**GOAL OF THE EXERCISE:** Start the output with the opening line of the listing below and continue, reproducing each line exactly, up to and including the line that contains "So I whipped".

▬▬▬▬▬▬

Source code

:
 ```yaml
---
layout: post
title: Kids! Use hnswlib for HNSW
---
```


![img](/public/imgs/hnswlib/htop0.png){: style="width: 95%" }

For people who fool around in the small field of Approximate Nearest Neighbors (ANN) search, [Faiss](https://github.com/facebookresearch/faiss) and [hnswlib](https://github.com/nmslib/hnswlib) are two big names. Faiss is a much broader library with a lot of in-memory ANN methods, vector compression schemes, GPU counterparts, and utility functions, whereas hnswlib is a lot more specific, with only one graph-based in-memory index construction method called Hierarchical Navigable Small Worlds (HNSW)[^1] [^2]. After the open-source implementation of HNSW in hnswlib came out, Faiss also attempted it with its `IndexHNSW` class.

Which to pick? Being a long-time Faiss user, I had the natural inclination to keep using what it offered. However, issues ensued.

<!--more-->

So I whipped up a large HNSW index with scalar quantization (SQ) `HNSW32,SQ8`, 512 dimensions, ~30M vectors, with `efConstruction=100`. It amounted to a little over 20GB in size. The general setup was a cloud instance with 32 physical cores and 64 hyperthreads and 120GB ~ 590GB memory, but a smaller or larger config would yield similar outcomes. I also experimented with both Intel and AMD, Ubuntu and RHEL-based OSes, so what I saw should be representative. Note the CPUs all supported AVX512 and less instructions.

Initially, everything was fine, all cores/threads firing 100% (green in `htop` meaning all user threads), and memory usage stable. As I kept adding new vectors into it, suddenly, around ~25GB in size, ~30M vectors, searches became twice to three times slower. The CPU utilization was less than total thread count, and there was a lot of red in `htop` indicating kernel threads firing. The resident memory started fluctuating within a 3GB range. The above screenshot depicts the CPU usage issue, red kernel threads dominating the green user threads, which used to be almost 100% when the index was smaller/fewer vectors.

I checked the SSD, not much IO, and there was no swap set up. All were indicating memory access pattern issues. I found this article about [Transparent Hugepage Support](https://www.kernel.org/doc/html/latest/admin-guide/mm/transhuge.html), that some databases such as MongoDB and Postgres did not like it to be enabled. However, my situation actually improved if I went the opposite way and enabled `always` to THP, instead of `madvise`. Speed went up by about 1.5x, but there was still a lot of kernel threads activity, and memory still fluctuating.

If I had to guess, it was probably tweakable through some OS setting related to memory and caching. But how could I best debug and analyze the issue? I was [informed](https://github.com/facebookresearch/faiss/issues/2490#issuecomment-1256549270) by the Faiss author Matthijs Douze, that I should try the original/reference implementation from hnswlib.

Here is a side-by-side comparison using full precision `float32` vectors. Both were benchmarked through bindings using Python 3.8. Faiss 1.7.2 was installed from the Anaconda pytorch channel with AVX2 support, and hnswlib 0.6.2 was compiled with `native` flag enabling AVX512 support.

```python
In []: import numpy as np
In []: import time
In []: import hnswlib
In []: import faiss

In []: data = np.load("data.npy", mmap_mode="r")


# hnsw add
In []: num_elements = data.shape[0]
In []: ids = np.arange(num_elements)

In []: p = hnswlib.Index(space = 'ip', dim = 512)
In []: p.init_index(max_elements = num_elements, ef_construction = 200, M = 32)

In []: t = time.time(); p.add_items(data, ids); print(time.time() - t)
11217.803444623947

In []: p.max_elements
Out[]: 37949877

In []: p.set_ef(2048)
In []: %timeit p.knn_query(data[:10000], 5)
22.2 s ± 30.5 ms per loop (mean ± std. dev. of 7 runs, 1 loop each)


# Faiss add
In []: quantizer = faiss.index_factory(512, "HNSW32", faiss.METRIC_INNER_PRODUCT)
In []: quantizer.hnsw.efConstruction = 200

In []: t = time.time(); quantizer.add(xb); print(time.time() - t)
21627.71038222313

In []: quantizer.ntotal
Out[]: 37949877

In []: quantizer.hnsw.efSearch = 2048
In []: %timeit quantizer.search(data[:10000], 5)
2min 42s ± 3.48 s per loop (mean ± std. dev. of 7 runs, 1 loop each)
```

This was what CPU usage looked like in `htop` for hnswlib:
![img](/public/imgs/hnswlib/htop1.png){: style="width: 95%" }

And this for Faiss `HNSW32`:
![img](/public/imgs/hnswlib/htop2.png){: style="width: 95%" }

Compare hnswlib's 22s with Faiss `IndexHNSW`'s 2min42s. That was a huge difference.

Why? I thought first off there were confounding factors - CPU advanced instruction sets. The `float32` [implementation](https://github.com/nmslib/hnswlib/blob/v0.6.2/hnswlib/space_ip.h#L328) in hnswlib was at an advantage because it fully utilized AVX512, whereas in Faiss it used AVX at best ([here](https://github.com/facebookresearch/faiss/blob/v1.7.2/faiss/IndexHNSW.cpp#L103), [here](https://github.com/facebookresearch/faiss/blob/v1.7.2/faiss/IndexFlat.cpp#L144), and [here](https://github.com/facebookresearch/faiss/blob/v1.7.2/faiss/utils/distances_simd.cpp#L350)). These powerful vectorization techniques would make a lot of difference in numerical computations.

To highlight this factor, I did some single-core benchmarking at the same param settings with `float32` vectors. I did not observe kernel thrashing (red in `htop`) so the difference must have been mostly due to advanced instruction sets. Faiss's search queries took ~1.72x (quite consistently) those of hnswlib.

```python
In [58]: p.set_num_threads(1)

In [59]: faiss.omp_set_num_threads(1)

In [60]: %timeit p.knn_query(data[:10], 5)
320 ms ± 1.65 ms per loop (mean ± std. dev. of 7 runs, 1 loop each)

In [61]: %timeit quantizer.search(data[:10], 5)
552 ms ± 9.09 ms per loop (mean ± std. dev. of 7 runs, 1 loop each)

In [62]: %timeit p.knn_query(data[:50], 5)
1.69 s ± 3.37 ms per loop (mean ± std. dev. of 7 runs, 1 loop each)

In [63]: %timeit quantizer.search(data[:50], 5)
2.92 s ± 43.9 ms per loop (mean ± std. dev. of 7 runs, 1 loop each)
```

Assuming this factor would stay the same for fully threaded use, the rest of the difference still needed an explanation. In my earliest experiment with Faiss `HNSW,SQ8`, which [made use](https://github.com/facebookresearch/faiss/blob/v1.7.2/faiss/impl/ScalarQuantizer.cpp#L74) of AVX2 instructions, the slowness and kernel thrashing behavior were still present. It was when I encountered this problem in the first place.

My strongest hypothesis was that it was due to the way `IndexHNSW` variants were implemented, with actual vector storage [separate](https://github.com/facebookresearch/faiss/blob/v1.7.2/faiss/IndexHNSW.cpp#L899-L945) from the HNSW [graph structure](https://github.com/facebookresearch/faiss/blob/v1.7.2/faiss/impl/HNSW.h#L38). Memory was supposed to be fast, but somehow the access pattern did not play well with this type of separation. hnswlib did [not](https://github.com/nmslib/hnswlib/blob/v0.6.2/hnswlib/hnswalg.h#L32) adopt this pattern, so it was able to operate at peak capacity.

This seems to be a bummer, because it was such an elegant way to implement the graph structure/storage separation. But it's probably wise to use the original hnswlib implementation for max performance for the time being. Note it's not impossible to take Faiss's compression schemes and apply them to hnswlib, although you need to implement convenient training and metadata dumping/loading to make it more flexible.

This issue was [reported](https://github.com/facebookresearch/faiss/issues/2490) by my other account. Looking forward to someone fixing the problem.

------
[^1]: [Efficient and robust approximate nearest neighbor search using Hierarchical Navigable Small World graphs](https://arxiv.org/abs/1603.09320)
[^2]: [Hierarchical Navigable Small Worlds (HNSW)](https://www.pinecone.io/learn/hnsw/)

▬▬▬▬▬▬

**ANSWER TO THE EXERCISE:**
Source code

:
 ```yaml
---
layout: post
title: Kids! Use hnswlib for HNSW
---
```


![img](/public/imgs/hnswlib/htop0.png){: style="width: 95%" }

For people who fool around in the small field of Approximate Nearest Neighbors (ANN) search, [Faiss](https://github.com/facebookresearch/faiss) and [hnswlib](https://github.com/nmslib/hnswlib) are two big names. Faiss is a much broader library with a lot of in-memory ANN methods, vector compression schemes, GPU counterparts, and utility functions, whereas hnswlib is a lot more specific, with only one graph-based in-memory index construction method called Hierarchical Navigable Small Worlds (HNSW)[^1] [^2]. After the open-source implementation of HNSW in hnswlib came out, Faiss also attempted it with its `IndexHNSW` class.

Which to pick? Being a long-time Faiss user, I had the natural inclination to keep using what it offered. However, issues ensued.

<!--more-->

So I whipped up a large HNSW index with scalar quantization (SQ) `HNSW32,SQ8`, 512 dimensions, ~30M vectors, with `efConstruction=100`. It amounted to a little over 20GB in size. The general setup was a cloud instance with 32 physical cores and 64 hyperthreads and 120GB ~ 590GB memory, but a smaller or larger config would yield similar outcomes. I also experimented with both Intel and AMD, Ubuntu and RHEL-based OSes, so what I saw should be representative. Note the CPUs all supported AVX512 and less instructions.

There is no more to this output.